Hérodote rapporte, dans son quatrième livre, que cet Aristée, entrant un jour dans la boutique
d'un foulon, y tomba mort ; que le foulon courut avertir ses parents, qui arrivèrent pour
le faire enterrer. Mais on ne trouva plus le corps. Toute la ville était en grande surprise,
quand des gens qui revenaient de quelque voyage assurèrent qu'ils avaient rencontré Aristée
sur le chemin de Crotone. Il paraît que c'était une espèce de vampire. Hérodote ajoute
qu'il reparut au bout de sept ans à Proconèse, y composa un poème et mourut de nouveau.
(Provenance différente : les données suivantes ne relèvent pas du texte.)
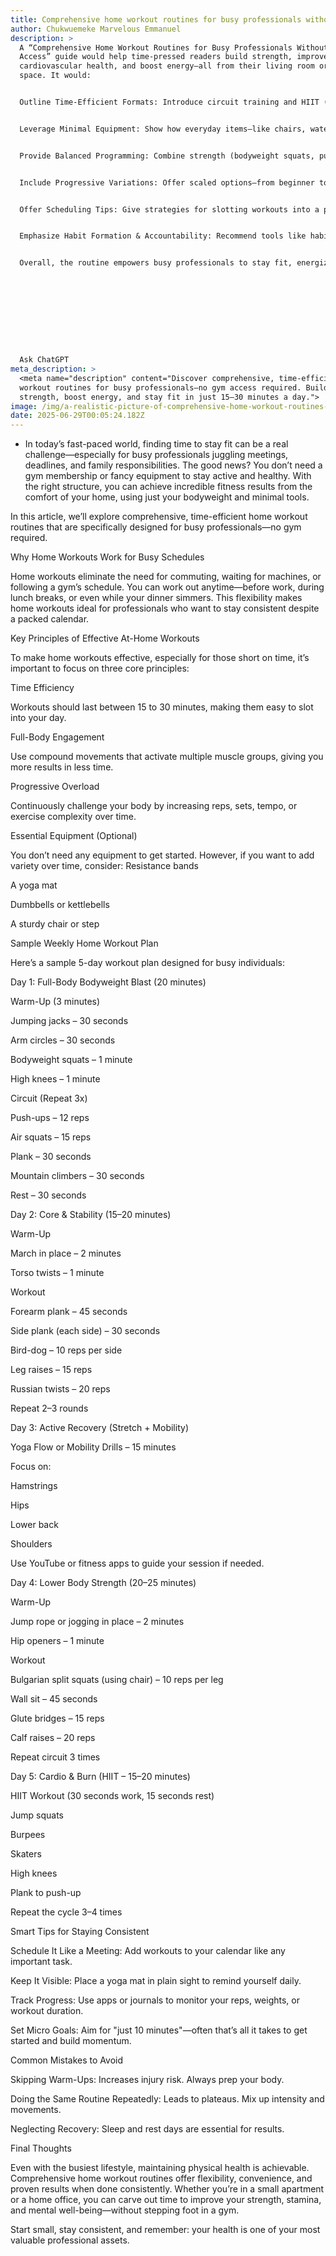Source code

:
 ```yaml
---
title: Comprehensive home workout routines for busy professionals without gym access
author: Chukwuemeke Marvelous Emmanuel
description: >
  A “Comprehensive Home Workout Routines for Busy Professionals Without Gym
  Access” guide would help time‑pressed readers build strength, improve
  cardiovascular health, and boost energy—all from their living room or office
  space. It would:


  Outline Time‑Efficient Formats: Introduce circuit training and HIIT (High‑Intensity Interval Training) sessions that can be completed in 15–30 minutes, ideal for fitting between calls or during lunch breaks.


  Leverage Minimal Equipment: Show how everyday items—like chairs, water bottles, resistance bands, or even towels—can substitute for weights, benches, and machines.


  Provide Balanced Programming: Combine strength (bodyweight squats, push‑ups, lunges), cardio (jumping jacks, high knees), and mobility (dynamic stretches, yoga flows) into weekly plans to prevent plateaus and reduce injury risk.


  Include Progressive Variations: Offer scaled options—from beginner to advanced—so professionals at any fitness level can challenge themselves and track improvement.


  Offer Scheduling Tips: Give strategies for slotting workouts into a packed calendar (e.g., “Micro‑workouts” of 5–10 minutes, pre‑meeting warm‑ups, or bedtime stretches).


  Emphasize Habit Formation & Accountability: Recommend tools like habit‑tracking apps, virtual workout buddies, or short video series to maintain consistency despite a demanding work life.


  Overall, the routine empowers busy professionals to stay fit, energized, and mentally sharp—even when they can’t make it to a traditional gym.










  Ask ChatGPT
meta_description: >
  <meta name="description" content="Discover comprehensive, time‑efficient home
  workout routines for busy professionals—no gym access required. Build
  strength, boost energy, and stay fit in just 15–30 minutes a day.">
image: /img/a-realistic-picture-of-comprehensive-home-workout-routines-for-busy-professionals-without-gym-access.jpeg
date: 2025-06-29T00:05:24.182Z
---
```

* In today’s fast-paced world, finding time to stay fit can be a real challenge—especially for busy professionals juggling meetings, deadlines, and family responsibilities. The good news? You don’t need a gym membership or fancy equipment to stay active and healthy. With the right structure, you can achieve incredible fitness results from the comfort of your home, using just your bodyweight and minimal tools.

In this article, we’ll explore comprehensive, time-efficient home workout routines that are specifically designed for busy professionals—no gym required.

Why Home Workouts Work for Busy Schedules

Home workouts eliminate the need for commuting, waiting for machines, or following a gym’s schedule. You can work out anytime—before work, during lunch breaks, or even while your dinner simmers. This flexibility makes home workouts ideal for professionals who want to stay consistent despite a packed calendar.

Key Principles of Effective At-Home Workouts

To make home workouts effective, especially for those short on time, it’s important to focus on three core principles:

Time Efficiency

Workouts should last between 15 to 30 minutes, making them easy to slot into your day.

Full-Body Engagement

Use compound movements that activate multiple muscle groups, giving you more results in less time.

Progressive Overload

Continuously challenge your body by increasing reps, sets, tempo, or exercise complexity over time.

Essential Equipment (Optional)

You don’t need any equipment to get started. However, if you want to add variety over time, consider: Resistance bands

A yoga mat

Dumbbells or kettlebells

A sturdy chair or step

Sample Weekly Home Workout Plan

Here’s a sample 5-day workout plan designed for busy individuals:

Day 1: Full-Body Bodyweight Blast (20 minutes)

Warm-Up (3 minutes)

Jumping jacks – 30 seconds

Arm circles – 30 seconds

Bodyweight squats – 1 minute

High knees – 1 minute

Circuit (Repeat 3x)

Push-ups – 12 reps

Air squats – 15 reps

Plank – 30 seconds

Mountain climbers – 30 seconds

Rest – 30 seconds

Day 2: Core & Stability (15–20 minutes)

Warm-Up

March in place – 2 minutes

Torso twists – 1 minute

Workout

Forearm plank – 45 seconds

Side plank (each side) – 30 seconds

Bird-dog – 10 reps per side

Leg raises – 15 reps

Russian twists – 20 reps

Repeat 2–3 rounds

Day 3: Active Recovery (Stretch + Mobility)

Yoga Flow or Mobility Drills – 15 minutes

Focus on:

Hamstrings

Hips

Lower back

Shoulders

Use YouTube or fitness apps to guide your session if needed.

Day 4: Lower Body Strength (20–25 minutes)

Warm-Up

Jump rope or jogging in place – 2 minutes

Hip openers – 1 minute

Workout

Bulgarian split squats (using chair) – 10 reps per leg

Wall sit – 45 seconds

Glute bridges – 15 reps

Calf raises – 20 reps

Repeat circuit 3 times

Day 5: Cardio & Burn (HIIT – 15–20 minutes)

HIIT Workout (30 seconds work, 15 seconds rest)

Jump squats

Burpees

Skaters

High knees

Plank to push-up

Repeat the cycle 3–4 times

Smart Tips for Staying Consistent

Schedule It Like a Meeting: Add workouts to your calendar like any important task.

Keep It Visible: Place a yoga mat in plain sight to remind yourself daily.

Track Progress: Use apps or journals to monitor your reps, weights, or workout duration.

Set Micro Goals: Aim for "just 10 minutes"—often that’s all it takes to get started and build momentum.

Common Mistakes to Avoid

Skipping Warm-Ups: Increases injury risk. Always prep your body.

Doing the Same Routine Repeatedly: Leads to plateaus. Mix up intensity and movements.

Neglecting Recovery: Sleep and rest days are essential for results.

Final Thoughts

Even with the busiest lifestyle, maintaining physical health is achievable. Comprehensive home workout routines offer flexibility, convenience, and proven results when done consistently. Whether you’re in a small apartment or a home office, you can carve out time to improve your strength, stamina, and mental well-being—without stepping foot in a gym.

Start small, stay consistent, and remember: your health is one of your most valuable professional assets.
Leloyer, qui regarde Aristée comme un sorcier à extases, cite une autorité d'après laquelle,
à l'heure même où ce vampire disparut pour la seconde fois, il aurait été transporté
en Sicile et s'y serait fait maître d'école.
Il se montra encore trois cent quarante ans après, dans la ville de Métaponte, et il y fit
élever des monuments qu'on voyait du temps d'Hérodote. Tant de prodiges engagèrent
les Siciliens à lui consacrer un temple, où ils l'honoraient comme un demi-dieu.